Tari, interviene la Commissione Tributaria: “Non va pagata se non si producono rifiuti”

Esistono balzelli che si pagano anche se non dovuti. Uno di questi potrebbe essere la Tassa sui rifiuti il cui pagamento, stando a una sentenza della Commissione Tributaria di Reggio Emilia, potrebbe essere evitato in determinati casi specifici.
Si pensi alle imprese, ad esempio, che provvedono già a forme di smaltimento autonome perchè produttori di rifiuti speciali come plastica, legno, carta e rifiuti agricoli: pur non usufruendo del servizio sono assoggettate al pagamento di pesanti importi per lo smaltimento dei rifiuti che di fatto non generano.
Esiste una vera e propria casistica di esclusione da tassazione per i rifiuti prodotti dalle aziende agricole, ma in un recente caso deciso dalla CTP di Reggio Emilia la questione riguarda un negozio , il cui titolare ha eccepito che la TARI è nata per colpire chi inquina o chi produce rifiuti che devono essere smaltiti tramite il servizio di raccolta comunale, non chi non produce rifiuti neppure potenzialmente.
La TARI è disciplinata da norme comunali raccolte in un Regolamento nel quale sono precisati i presupposti dell’imposta (la produzione di rifiuti inquinanti) e le modalità applicative.
Non è però detto che tutti i Regolamenti comunali siano uguali, né che i presupposti in essi stabiliti siano obbligatoriamente applicabili quando non rispettano il principio generale di tassazione o, comunque, siano contrastanti con il principio della ragionevolezza.
Se il presupposto della tassazione è quello di colpire chi produce rifiuti inquinando allora bisogna guardare all’attività che viene svolta ed alla potenzialità di questa di produrre o meno rifiuti.
Nel caso di specie, l’attività svolta dal ricorrente consisteva principalmente nell’acquisto di vino sfuso, immesso dal fornitore in cisterne tramite pompe o consegnato in fusti d’acciaio per la vendita alla spina, che poi venivano resi vuoti alla cantina fornitrice. Il vino veniva poi venduto ai clienti mediante l’uso di contenitori di loro proprietà, o che possono acquistare in negozio per poi riutilizzare senza produrre alcun rifiuto.

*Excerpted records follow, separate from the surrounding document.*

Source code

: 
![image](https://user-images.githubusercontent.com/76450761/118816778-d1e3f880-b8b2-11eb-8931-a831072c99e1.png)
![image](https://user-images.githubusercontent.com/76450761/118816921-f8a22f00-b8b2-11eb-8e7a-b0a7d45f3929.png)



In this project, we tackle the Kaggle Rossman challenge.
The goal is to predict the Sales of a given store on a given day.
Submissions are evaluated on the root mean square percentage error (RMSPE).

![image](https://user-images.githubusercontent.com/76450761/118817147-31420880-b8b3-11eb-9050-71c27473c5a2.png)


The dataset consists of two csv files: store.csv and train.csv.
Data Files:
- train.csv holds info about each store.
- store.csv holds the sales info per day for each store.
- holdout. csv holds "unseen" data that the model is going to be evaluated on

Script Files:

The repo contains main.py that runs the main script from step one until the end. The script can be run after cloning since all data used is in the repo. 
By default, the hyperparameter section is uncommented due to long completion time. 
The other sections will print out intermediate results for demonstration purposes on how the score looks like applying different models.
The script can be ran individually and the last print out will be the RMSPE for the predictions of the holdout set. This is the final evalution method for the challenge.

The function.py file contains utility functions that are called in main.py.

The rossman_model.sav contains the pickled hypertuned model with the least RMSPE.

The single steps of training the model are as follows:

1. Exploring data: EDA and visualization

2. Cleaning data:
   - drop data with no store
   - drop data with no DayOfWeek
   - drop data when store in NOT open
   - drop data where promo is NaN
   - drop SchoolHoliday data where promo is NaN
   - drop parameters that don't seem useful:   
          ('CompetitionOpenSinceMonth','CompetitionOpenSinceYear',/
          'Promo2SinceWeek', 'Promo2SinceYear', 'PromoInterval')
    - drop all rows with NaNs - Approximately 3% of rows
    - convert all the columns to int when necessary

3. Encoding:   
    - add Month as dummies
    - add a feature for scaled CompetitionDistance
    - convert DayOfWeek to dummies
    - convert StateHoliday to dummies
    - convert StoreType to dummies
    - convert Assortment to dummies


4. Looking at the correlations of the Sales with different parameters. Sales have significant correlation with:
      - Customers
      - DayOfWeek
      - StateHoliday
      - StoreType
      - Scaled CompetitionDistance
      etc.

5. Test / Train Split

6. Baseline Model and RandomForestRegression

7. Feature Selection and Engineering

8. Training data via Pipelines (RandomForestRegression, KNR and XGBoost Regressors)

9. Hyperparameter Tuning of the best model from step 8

Inoltre si mette in discussione il principio per cui una gelateria o una rivendita all’ingrosso di prodotti alimentari confezionati, o una panetteria, inquinano come un supermercato o una pescheria o un negozio di frutta e verdura, bastando la sola osservazione della realtà negli stessi mercati generali comunali per comprendere facilmente le differenze, a livello di quantità di rifiuti prodotti fra una e l’altra delle attività sopra indicate.

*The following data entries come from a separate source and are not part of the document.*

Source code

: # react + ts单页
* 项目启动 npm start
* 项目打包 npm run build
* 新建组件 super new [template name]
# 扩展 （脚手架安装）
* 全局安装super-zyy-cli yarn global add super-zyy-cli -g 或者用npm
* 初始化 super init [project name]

Inoltre anche la tassa rifiuti non può sfuggire al principio della capacità contributiva che, nel caso esaminato, sarebbe difficilmente applicabile perché incongruo e non corrispondente alla realtà.
L’attività svolta come sopra descritta evidenzia la assoluta assenza di potenzialità a creare rifiuti, dal che deriva la illogicità del regolamento comunale che non permette di distinguere fra attività inquinanti o che producono rifiuti ed attività che invece non sono in grado di produrne.
A questo punto sembrerebbe legittimamente applicabile anche il principio di proporzionalità dei rifiuti prodotti e di quantità di rifiuti conferiti al servizio di smaltimento comunale, considerato che coloro che provvedono a smaltimento di rifiuti speciali tramite società private, evidentemente non possono produrre la stessa quantità di rifiuti di altre attività che invece conferiscono tutti i rifiuti prodotti al servizio comunale stesso.
Attualmente, nella maggior parte dei regolamenti comunali è prevista una percentuale forfetaria di riduzione della TARI nei confronti di coloro che smaltiscono i rifiuti tramite servizi privati, ma se i rifiuti prodotti fossero solo di quella natura, allora il regolamento potrebbe essere illogico e punitivo nei confronti di quei soggetti che, oltre ad effettuare lo smaltimento per proprio conto, non possono produrre potenzialmente altri rifiuti, essi pagherebbero lo smaltimento due volte, di fatto.
Pertanto, se l’attività esaminata non comporta alcuna produzione di rifiuti e non inquina, non è logico che il regolamento comunale non ne preveda l’esenzione da tassazione.
Se il presupposto della tassazione è quello di colpire chi produce rifiuti inquinando allora bisogna guardare all’attività che viene svolta ed alla potenzialità di questa di produrre o meno rifiuti.
La Commissione Tributaria Provinciale ha il potere di “dichiarare non applicabili, i regolamenti e gli atti generali comunali, a parte ricorrente, in relazione all’oggetto dedotto in giudizio” e dunque può esprimersi sul punto.
La decisione della CTP di Reggio Emilia potrebbe creare quel precedente a cui tanti titolari di piccole e medie aziende potrebbero appellarsi per evitare l’esborso della tanto odiata tassa.